Name: neuralmagic/Sparse-Llama-3.1-8B-gsm8k-2of4 API
Brand: Featherless.ai
Price: 10.00 USD
Availability: InStock
Author: neuralmagic

Model Overview

The neuralmagic/Sparse-Llama-3.1-8B-gsm8k-2of4 is an 8 billion parameter language model built on the Llama-3.1 architecture, developed by Neural Magic. This model is distinguished by its 2:4 sparsity optimization, meaning that in each group of four weights within transformer blocks, two are retained and two are pruned. It is specifically fine-tuned on the GSM8k dataset to excel at grade-school mathematical reasoning.

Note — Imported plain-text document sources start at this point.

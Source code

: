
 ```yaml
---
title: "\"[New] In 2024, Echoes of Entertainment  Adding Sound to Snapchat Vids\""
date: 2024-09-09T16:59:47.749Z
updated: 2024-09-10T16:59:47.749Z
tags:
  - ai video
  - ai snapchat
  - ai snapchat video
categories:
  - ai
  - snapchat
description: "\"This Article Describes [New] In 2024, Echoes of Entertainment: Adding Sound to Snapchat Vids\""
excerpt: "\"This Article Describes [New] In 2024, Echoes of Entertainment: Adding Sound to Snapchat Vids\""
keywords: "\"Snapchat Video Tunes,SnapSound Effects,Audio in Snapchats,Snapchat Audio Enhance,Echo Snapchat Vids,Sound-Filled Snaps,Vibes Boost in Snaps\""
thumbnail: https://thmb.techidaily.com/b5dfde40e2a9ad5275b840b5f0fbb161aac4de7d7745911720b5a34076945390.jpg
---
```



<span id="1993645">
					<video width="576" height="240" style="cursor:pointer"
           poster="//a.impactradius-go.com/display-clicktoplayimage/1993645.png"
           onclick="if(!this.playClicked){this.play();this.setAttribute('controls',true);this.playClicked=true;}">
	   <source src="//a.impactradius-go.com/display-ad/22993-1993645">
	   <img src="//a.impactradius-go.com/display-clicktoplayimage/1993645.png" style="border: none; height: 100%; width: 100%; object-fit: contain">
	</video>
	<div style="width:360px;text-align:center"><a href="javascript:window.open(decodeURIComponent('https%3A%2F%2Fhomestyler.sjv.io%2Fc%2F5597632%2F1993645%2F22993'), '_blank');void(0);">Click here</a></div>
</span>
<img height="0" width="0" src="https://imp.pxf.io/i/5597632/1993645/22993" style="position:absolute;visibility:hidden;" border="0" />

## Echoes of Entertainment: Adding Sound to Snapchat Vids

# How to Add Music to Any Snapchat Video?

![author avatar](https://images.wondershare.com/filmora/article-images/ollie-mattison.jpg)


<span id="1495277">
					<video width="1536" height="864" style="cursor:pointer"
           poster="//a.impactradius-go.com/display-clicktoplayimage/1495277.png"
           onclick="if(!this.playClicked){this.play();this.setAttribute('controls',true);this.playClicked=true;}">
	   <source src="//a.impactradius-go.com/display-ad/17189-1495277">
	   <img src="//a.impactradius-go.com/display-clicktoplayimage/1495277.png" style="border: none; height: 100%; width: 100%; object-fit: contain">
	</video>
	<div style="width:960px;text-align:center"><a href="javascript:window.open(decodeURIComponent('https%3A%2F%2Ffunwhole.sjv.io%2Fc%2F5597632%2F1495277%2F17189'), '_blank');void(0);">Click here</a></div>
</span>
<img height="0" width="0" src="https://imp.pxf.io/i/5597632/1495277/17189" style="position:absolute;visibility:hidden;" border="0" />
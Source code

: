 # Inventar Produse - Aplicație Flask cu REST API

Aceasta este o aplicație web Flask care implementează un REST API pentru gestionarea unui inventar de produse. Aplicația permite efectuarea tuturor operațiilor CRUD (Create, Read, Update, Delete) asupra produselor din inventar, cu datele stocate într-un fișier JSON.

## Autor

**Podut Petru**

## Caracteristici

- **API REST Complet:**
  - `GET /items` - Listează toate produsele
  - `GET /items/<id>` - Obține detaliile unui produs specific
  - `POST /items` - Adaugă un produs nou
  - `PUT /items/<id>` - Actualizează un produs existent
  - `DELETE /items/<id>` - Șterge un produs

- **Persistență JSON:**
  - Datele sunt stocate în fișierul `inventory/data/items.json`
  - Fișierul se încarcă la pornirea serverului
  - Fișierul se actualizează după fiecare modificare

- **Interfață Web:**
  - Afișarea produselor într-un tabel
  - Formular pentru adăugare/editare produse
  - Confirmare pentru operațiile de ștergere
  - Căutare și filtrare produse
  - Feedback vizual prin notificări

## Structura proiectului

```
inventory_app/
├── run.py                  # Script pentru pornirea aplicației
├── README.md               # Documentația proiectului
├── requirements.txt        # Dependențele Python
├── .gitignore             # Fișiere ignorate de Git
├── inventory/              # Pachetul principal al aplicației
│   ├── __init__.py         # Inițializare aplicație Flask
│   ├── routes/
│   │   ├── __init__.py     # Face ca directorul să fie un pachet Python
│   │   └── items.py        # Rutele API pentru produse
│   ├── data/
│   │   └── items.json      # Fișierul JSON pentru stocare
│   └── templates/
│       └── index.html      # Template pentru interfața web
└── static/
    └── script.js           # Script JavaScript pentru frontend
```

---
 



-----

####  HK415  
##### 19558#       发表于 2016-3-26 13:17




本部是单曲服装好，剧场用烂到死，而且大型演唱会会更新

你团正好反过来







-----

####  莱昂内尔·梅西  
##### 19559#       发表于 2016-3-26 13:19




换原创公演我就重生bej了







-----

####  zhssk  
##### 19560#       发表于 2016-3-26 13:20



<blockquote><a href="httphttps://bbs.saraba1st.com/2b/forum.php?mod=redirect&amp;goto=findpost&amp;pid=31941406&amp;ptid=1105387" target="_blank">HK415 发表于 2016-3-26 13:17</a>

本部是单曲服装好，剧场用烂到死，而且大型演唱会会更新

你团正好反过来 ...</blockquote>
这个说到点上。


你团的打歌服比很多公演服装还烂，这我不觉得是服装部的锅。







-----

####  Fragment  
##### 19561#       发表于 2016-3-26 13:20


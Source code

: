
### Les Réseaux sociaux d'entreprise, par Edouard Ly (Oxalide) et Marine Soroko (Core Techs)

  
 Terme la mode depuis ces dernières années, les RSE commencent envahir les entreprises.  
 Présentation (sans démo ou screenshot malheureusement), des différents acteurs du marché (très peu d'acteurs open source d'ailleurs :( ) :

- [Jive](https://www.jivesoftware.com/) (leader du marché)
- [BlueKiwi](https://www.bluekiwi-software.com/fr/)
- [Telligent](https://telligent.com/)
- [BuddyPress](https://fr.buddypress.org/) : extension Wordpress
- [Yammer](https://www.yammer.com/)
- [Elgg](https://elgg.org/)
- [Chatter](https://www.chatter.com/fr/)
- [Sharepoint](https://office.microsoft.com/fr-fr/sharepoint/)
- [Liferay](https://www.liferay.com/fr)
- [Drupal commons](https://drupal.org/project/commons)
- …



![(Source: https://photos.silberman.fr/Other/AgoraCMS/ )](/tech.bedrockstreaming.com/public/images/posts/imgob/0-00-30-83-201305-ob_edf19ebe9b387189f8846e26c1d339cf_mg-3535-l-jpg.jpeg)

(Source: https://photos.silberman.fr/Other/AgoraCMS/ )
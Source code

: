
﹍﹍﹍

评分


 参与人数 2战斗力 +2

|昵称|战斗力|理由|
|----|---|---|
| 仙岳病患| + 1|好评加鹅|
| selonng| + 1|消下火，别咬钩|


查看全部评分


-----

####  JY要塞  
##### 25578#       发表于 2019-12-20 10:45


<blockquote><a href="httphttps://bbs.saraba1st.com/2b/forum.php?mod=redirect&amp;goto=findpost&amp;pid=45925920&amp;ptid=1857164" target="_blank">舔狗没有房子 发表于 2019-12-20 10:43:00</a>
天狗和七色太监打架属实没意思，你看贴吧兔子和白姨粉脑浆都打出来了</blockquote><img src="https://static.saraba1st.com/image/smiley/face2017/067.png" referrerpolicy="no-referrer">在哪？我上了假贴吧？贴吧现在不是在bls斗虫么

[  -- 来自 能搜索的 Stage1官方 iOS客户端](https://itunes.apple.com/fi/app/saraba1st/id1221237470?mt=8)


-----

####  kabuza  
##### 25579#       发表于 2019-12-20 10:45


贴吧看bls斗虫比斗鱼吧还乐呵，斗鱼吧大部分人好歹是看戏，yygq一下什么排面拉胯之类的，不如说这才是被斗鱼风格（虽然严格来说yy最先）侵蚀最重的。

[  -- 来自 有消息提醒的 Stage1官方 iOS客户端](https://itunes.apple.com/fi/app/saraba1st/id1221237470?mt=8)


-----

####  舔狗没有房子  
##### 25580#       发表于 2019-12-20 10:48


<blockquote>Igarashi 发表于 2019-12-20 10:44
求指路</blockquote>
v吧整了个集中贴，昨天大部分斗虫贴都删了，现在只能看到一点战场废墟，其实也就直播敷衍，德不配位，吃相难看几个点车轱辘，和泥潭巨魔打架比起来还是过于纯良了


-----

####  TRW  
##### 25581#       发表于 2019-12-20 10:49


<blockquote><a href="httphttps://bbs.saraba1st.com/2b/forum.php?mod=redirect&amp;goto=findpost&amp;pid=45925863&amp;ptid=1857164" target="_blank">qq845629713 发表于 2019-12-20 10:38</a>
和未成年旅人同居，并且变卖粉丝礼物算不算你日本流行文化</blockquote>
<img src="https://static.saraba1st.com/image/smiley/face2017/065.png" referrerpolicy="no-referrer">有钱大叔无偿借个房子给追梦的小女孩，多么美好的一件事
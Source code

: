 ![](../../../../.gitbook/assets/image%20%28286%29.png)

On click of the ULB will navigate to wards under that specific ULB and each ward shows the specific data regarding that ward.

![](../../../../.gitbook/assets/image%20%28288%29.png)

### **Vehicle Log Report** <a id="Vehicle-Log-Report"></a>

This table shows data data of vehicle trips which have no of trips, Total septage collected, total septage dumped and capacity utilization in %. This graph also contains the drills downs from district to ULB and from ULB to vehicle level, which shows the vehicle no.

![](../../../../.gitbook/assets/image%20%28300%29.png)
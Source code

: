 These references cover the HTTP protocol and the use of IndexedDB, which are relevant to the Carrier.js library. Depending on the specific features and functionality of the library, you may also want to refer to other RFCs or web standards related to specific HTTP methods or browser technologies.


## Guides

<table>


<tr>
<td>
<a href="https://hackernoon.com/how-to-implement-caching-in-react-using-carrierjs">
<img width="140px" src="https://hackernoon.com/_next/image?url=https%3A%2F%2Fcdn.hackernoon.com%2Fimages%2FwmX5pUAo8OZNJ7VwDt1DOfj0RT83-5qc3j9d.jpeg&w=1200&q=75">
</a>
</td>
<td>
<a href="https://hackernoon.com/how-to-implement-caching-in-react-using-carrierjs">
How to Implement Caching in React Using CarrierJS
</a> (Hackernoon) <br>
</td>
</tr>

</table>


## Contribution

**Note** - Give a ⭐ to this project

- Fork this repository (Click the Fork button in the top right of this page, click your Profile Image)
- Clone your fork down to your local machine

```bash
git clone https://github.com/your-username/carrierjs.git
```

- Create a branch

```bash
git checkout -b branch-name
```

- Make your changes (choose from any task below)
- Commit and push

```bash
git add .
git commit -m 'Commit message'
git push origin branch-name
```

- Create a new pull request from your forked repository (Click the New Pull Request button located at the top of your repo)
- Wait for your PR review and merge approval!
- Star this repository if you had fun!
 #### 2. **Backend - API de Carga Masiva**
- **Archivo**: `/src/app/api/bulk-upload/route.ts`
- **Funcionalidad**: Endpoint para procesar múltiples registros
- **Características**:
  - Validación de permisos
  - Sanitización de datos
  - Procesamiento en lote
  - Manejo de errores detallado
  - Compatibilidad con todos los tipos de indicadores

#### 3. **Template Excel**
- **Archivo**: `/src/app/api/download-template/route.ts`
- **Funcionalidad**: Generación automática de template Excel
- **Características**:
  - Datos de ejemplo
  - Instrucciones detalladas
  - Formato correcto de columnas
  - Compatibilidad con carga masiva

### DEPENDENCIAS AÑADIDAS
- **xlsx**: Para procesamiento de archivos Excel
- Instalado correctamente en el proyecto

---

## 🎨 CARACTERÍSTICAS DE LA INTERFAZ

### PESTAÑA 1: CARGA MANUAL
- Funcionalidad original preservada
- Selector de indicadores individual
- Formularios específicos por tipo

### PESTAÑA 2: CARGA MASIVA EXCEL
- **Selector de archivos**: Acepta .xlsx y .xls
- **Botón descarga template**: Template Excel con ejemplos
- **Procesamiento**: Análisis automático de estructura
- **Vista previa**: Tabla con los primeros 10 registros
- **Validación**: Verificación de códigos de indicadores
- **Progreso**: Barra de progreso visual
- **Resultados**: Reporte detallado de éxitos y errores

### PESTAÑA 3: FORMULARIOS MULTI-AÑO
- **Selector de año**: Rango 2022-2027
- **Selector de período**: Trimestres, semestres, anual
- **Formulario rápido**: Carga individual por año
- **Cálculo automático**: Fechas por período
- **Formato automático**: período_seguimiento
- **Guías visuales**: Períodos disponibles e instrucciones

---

Key Capabilities & Performance

Specialized Math Reasoning: Achieves 66.9% 0-shot accuracy on the GSM8k benchmark, outperforming its dense counterpart, Llama-3.1-8B-gsm8k, which scores 66.3%.
Sparsity with Accuracy Recovery: Demonstrates over 100% accuracy recovery compared to the dense fine-tuned model, indicating that the sparsity optimization does not compromise performance in its specialized domain.
Efficient Deployment: Inherits the 2:4 sparsity pattern from its parent model, Sparse-Llama-3.1-8B-2of4, making it suitable for efficient inference, particularly when deployed with backends like vLLM.

Good For

Mathematical Problem Solving: Ideal for applications requiring accurate solutions to grade-school level math problems.
Resource-Efficient AI: Suitable for scenarios where computational efficiency and reduced memory footprint are critical, without significant loss in specialized task performance.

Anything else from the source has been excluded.